▸ Directions: Every line below that carries the word "manager" needs to be copied.

Segment Start: Data listing

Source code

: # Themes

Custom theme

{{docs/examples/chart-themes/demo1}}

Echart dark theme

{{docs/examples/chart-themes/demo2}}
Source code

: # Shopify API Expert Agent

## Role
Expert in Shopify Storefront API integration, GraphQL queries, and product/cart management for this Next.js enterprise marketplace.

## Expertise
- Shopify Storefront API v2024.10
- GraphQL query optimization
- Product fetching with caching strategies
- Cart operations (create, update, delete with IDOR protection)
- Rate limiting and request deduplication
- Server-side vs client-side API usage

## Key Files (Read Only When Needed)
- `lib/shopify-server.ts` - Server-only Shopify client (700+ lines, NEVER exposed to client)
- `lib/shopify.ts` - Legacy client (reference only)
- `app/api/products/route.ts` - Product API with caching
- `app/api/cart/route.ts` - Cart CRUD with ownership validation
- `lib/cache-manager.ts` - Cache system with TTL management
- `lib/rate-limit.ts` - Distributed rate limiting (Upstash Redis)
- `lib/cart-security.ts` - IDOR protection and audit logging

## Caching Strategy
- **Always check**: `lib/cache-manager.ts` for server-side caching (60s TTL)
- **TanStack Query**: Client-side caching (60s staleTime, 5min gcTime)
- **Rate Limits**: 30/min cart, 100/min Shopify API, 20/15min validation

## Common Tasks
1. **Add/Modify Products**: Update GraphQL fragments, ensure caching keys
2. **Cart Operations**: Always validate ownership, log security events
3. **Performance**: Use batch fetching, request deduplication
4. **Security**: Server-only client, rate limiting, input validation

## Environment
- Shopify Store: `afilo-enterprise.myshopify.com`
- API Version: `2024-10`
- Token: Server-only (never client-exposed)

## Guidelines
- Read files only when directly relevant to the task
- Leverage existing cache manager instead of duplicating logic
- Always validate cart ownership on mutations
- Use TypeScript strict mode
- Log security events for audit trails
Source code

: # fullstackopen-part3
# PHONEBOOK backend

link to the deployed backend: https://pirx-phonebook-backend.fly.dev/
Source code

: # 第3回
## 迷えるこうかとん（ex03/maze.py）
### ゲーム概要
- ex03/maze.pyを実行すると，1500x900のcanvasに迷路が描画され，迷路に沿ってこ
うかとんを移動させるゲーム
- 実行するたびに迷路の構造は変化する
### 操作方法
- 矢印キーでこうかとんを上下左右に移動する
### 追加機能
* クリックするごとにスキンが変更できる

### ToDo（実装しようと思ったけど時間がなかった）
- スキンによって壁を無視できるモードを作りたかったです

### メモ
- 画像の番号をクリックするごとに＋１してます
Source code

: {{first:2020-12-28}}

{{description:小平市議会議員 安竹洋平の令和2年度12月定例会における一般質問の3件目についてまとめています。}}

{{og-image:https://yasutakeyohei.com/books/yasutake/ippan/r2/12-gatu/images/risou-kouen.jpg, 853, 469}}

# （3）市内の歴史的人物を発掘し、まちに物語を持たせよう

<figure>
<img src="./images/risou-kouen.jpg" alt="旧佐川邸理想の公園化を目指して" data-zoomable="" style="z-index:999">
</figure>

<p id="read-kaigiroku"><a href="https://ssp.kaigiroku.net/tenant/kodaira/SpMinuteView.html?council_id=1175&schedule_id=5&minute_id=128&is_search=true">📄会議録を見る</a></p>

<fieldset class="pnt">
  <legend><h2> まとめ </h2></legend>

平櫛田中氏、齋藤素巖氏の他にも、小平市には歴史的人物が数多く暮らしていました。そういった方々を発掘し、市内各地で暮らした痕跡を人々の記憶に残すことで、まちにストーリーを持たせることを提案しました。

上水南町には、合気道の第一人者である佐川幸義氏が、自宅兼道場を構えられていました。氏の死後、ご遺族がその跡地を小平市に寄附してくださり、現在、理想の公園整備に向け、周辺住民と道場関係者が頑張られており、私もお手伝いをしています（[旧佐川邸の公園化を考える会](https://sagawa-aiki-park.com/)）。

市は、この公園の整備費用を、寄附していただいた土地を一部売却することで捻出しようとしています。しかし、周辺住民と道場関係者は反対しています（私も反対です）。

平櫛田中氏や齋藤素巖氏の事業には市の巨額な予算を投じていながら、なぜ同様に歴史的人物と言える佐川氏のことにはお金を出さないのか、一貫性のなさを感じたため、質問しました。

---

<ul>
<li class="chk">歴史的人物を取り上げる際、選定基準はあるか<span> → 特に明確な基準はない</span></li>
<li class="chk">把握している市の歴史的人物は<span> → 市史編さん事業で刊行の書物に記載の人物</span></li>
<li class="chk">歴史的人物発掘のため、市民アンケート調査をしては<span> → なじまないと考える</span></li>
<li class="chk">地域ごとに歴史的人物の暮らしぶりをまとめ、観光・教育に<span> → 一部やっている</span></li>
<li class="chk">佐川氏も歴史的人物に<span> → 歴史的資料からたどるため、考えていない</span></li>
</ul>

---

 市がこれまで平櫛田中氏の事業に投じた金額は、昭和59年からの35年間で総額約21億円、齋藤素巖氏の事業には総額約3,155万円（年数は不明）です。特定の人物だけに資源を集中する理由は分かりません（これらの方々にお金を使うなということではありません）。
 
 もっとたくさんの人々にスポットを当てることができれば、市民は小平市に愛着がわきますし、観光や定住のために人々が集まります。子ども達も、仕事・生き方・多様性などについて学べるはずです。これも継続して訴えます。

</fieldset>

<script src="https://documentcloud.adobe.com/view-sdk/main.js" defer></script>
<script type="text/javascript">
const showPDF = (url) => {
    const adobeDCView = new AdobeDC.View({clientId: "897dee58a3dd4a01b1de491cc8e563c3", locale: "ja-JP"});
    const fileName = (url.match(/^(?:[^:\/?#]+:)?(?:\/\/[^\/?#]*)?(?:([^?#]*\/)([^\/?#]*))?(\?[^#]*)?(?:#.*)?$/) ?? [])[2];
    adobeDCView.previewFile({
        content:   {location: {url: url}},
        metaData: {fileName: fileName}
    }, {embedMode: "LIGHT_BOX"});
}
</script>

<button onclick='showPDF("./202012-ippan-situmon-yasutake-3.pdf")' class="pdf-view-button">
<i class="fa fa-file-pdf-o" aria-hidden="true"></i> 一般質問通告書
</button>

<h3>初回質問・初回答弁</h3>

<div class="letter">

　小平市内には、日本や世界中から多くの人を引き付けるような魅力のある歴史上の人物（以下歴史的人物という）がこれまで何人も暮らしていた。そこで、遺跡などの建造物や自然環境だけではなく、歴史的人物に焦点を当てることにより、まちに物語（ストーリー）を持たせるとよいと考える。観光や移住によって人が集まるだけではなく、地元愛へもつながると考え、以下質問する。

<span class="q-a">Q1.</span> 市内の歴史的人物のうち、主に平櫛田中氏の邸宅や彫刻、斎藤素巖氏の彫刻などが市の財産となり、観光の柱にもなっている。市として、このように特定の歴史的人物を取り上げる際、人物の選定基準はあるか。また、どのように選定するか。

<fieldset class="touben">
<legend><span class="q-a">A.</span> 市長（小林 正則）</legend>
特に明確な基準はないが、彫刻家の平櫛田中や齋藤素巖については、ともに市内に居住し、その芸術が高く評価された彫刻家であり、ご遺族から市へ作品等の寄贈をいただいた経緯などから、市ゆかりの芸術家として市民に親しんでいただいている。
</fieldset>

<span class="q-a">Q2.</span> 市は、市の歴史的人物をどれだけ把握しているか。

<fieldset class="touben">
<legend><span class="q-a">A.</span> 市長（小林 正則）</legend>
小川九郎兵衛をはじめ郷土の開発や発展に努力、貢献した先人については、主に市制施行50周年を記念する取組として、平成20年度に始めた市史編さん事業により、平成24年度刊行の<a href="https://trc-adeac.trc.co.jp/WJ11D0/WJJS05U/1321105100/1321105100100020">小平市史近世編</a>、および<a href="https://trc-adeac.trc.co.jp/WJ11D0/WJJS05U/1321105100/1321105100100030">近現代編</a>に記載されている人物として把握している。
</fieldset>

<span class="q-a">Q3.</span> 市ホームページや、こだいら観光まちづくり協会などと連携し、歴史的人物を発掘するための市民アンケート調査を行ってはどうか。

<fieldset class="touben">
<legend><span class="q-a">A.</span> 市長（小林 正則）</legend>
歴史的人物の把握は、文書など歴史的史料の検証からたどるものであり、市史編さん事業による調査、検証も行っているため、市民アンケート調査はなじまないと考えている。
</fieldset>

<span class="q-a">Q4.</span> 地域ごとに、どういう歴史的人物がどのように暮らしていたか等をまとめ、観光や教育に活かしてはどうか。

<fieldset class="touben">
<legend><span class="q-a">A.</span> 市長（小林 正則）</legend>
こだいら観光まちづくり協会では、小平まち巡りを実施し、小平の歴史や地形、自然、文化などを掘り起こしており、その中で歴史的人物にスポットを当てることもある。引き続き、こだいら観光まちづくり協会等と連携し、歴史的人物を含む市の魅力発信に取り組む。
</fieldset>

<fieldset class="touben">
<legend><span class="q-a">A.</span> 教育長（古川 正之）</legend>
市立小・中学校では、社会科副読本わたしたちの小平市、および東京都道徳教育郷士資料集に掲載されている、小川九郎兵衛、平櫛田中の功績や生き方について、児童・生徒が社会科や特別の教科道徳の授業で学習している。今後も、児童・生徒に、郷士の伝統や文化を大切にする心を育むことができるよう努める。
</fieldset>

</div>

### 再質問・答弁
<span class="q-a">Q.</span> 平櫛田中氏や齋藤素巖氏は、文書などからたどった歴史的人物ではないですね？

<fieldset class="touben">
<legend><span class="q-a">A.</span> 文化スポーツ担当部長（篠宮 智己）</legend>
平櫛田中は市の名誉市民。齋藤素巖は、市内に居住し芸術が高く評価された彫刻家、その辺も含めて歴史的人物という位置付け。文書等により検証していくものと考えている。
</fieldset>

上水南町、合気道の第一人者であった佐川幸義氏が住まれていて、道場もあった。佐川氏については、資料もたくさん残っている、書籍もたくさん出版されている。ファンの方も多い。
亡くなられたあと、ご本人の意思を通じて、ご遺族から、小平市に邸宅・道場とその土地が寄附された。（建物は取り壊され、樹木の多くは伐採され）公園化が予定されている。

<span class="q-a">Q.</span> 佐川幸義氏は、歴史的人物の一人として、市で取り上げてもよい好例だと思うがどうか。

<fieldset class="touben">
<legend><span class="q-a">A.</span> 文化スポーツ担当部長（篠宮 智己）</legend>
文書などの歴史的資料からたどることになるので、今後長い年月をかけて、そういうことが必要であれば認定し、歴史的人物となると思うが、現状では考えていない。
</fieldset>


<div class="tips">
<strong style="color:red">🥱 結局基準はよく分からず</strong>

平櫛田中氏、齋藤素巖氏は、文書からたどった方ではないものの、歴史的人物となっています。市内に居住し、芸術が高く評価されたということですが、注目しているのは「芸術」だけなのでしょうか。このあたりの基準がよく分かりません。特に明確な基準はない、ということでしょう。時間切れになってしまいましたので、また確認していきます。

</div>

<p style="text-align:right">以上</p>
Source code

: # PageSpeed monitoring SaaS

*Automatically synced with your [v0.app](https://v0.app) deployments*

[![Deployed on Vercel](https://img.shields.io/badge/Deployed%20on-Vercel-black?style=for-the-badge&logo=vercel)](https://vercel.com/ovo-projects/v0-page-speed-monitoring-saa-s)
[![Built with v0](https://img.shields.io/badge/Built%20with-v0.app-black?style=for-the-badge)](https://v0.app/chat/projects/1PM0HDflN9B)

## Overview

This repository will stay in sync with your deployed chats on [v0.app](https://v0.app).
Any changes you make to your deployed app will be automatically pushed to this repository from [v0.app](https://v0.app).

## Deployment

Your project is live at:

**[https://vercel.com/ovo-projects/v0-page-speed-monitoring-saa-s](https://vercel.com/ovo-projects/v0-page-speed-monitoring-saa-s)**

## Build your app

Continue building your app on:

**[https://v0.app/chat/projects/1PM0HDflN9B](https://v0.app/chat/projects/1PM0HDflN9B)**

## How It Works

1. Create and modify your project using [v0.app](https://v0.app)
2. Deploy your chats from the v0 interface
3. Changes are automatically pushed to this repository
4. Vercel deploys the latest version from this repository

Segment End: Data listing

▸ Completed exercise:
- `lib/cache-manager.ts` - Cache system with TTL management
- **Always check**: `lib/cache-manager.ts` for server-side caching (60s TTL)
- Leverage existing cache manager instead of duplicating logic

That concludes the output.